» **Records provided**:
▬▬▬▬▬▬
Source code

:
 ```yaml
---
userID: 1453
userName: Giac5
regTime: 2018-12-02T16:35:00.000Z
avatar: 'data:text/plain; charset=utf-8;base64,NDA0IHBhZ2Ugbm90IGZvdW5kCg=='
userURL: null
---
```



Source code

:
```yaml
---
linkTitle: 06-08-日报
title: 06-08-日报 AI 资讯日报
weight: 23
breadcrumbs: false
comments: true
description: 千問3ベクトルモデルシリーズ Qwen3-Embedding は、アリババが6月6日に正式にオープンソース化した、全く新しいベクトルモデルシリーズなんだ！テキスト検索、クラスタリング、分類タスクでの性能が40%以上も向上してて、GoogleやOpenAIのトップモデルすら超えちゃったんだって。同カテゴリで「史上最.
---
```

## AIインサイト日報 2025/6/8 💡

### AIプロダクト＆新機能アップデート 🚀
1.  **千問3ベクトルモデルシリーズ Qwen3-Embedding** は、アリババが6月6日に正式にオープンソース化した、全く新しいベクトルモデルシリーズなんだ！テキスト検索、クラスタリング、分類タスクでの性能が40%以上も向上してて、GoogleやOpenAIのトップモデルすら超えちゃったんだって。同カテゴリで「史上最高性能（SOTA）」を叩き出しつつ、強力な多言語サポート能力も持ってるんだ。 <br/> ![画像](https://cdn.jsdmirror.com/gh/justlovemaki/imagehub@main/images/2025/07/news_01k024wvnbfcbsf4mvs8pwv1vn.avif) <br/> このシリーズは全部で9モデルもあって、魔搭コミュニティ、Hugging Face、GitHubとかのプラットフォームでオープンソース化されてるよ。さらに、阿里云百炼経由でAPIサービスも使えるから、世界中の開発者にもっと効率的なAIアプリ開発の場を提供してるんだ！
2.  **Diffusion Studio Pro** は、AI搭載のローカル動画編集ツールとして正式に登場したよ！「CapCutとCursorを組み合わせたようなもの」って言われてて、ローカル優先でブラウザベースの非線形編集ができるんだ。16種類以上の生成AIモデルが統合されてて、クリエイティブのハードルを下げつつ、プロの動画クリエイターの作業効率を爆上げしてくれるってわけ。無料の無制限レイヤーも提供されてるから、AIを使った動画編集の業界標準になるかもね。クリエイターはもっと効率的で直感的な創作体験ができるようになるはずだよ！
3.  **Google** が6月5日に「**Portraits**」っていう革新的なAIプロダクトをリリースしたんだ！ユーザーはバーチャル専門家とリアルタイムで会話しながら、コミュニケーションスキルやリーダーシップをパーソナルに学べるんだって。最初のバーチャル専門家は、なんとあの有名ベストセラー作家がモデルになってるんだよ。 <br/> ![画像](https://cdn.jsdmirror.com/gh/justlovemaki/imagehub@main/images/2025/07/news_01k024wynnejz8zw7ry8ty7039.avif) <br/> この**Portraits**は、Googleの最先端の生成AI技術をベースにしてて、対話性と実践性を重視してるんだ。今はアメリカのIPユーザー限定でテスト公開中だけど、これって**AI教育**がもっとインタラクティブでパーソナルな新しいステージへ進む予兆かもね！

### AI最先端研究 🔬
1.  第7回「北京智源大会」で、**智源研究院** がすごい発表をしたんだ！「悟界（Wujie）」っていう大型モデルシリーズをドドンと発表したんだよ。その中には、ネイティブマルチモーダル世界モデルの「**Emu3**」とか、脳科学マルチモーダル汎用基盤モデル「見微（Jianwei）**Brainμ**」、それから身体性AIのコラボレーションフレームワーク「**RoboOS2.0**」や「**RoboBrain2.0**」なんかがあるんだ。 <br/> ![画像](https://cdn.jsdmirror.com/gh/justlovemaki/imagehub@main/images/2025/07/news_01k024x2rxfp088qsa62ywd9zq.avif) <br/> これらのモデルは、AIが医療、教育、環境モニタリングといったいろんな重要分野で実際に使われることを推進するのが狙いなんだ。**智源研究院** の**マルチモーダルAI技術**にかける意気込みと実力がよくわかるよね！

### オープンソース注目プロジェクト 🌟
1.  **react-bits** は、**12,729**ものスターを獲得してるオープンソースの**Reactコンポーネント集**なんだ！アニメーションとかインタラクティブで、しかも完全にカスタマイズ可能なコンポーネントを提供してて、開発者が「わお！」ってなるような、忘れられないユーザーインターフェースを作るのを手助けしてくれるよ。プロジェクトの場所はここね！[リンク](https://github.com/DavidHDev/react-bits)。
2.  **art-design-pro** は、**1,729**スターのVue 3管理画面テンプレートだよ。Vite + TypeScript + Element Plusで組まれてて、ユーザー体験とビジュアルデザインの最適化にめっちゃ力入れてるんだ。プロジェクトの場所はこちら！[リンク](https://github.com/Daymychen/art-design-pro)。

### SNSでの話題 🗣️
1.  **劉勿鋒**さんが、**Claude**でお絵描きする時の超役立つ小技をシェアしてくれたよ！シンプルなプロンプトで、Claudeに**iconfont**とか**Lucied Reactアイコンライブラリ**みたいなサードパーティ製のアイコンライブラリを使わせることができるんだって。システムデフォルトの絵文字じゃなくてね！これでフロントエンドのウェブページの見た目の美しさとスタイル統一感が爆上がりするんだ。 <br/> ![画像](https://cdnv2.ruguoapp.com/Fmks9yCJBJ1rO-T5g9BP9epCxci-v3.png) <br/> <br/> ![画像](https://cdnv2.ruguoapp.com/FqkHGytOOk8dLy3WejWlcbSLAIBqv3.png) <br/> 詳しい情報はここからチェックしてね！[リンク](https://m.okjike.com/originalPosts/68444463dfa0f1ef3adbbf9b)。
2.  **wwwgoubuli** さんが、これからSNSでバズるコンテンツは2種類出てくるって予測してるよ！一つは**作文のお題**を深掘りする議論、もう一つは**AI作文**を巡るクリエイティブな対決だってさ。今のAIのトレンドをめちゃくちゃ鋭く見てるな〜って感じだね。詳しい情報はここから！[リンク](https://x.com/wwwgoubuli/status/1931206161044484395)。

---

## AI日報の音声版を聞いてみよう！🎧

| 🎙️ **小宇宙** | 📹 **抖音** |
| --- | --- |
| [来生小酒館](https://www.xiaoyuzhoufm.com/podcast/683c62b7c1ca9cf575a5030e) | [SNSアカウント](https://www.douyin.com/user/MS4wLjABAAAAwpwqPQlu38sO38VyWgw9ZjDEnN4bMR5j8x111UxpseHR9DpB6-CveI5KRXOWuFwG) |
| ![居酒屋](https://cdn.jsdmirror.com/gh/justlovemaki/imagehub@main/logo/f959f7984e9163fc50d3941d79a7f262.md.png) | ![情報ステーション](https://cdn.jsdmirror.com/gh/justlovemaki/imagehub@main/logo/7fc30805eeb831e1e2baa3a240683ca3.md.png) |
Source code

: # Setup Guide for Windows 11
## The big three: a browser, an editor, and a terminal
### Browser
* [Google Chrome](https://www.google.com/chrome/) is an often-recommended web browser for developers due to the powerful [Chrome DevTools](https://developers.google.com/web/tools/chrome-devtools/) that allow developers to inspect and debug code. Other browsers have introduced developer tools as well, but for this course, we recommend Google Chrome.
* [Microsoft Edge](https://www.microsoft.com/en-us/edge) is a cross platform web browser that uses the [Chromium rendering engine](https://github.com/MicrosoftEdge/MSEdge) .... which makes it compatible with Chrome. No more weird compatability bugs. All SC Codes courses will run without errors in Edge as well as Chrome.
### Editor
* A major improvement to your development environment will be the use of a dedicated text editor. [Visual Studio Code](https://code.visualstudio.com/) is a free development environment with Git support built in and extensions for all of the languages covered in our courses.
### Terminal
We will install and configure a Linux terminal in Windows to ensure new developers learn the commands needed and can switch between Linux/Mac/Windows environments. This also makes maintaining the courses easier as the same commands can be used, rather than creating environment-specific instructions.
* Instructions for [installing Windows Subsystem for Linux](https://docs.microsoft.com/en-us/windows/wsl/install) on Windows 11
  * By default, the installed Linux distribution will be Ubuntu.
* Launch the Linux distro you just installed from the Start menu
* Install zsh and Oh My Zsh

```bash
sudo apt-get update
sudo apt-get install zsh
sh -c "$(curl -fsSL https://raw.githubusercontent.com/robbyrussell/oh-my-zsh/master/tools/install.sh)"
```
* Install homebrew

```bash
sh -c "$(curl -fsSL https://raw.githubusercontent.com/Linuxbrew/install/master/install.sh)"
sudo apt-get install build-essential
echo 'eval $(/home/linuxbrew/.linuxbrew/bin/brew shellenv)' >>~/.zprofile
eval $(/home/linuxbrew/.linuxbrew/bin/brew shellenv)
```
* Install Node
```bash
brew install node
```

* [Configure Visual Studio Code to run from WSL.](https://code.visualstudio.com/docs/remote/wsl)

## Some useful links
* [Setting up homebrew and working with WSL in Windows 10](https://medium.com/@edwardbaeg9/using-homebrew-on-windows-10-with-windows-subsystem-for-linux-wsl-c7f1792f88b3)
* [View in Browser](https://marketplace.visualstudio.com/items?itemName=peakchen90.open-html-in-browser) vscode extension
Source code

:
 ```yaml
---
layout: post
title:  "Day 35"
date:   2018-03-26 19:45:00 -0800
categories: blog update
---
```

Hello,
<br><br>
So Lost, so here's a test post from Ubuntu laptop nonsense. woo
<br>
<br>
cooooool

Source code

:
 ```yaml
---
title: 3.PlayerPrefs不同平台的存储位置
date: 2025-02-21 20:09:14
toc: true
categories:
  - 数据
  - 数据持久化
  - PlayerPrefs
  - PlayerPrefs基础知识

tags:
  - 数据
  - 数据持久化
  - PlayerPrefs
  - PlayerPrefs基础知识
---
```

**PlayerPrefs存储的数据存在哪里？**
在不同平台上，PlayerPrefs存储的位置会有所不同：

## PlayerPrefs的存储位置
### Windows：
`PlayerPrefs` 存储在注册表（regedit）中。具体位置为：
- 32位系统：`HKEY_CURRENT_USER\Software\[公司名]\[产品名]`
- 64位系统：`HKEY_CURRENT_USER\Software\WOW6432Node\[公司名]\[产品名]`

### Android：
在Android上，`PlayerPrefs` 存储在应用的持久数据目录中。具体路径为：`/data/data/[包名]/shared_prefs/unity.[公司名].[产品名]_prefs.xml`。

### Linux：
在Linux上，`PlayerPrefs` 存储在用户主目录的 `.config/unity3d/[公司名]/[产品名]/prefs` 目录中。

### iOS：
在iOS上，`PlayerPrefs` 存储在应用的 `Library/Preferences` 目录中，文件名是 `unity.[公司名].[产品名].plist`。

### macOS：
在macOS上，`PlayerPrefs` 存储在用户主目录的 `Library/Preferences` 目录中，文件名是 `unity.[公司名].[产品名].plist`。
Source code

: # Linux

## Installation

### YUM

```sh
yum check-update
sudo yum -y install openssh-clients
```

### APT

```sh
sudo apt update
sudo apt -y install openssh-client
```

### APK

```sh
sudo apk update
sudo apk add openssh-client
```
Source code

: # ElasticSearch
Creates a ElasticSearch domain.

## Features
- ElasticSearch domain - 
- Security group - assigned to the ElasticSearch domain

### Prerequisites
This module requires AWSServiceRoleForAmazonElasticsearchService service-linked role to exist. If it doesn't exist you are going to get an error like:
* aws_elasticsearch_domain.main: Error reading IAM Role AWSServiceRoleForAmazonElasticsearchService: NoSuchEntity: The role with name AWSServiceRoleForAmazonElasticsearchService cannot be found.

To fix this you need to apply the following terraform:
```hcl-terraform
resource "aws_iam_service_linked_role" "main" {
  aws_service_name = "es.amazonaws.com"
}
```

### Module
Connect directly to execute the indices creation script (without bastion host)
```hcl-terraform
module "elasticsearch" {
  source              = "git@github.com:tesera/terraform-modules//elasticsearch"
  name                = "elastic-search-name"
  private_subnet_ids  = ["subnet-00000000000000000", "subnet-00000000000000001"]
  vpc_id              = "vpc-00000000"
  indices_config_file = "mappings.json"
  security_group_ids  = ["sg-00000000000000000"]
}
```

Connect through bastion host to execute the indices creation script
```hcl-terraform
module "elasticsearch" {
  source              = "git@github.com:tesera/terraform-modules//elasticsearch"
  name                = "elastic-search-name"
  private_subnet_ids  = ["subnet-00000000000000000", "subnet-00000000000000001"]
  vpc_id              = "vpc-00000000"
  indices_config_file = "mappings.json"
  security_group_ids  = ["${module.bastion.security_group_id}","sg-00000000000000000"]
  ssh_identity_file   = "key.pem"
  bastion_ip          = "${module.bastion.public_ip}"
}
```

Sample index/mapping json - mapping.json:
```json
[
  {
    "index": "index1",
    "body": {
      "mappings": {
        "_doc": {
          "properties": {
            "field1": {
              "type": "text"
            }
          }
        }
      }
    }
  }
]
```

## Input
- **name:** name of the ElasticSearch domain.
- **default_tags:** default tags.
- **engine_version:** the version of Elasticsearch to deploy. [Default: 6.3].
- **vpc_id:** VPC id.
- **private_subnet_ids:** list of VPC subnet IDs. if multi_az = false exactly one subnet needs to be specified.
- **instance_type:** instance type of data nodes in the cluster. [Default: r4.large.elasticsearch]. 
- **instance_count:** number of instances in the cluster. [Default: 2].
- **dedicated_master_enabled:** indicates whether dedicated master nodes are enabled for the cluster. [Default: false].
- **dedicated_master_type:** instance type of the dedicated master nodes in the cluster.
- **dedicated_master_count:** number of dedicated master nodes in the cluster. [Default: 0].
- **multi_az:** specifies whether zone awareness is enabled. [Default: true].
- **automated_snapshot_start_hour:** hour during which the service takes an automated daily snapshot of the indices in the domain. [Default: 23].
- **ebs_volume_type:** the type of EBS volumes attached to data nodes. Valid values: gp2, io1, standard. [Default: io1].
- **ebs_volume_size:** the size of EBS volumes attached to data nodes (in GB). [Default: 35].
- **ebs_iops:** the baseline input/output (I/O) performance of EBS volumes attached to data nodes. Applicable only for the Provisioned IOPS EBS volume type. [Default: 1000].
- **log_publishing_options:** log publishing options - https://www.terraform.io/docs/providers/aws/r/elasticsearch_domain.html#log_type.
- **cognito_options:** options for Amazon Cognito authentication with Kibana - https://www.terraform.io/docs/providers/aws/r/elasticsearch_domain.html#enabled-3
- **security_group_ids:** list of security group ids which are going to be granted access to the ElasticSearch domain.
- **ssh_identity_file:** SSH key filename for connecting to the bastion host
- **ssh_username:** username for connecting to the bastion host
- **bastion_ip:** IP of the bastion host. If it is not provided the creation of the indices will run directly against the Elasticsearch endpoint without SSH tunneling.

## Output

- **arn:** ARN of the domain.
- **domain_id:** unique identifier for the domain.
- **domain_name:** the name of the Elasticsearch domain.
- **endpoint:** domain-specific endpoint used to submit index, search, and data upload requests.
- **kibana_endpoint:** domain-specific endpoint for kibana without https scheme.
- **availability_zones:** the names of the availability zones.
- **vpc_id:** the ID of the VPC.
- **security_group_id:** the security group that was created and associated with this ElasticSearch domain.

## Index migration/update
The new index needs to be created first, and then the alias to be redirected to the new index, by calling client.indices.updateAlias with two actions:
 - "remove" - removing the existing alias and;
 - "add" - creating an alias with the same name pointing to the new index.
▬▬▬▬▬▬
» **Exercise requirements**: Wherever "plist" occurs in the records above, copy the line it sits in.

» **Response area**:
在iOS上，`PlayerPrefs` 存储在应用的 `Library/Preferences` 目录中，文件名是 `unity.[公司名].[产品名].plist`。
在macOS上，`PlayerPrefs` 存储在用户主目录的 `Library/Preferences` 目录中，文件名是 `unity.[公司名].[产品名].plist`。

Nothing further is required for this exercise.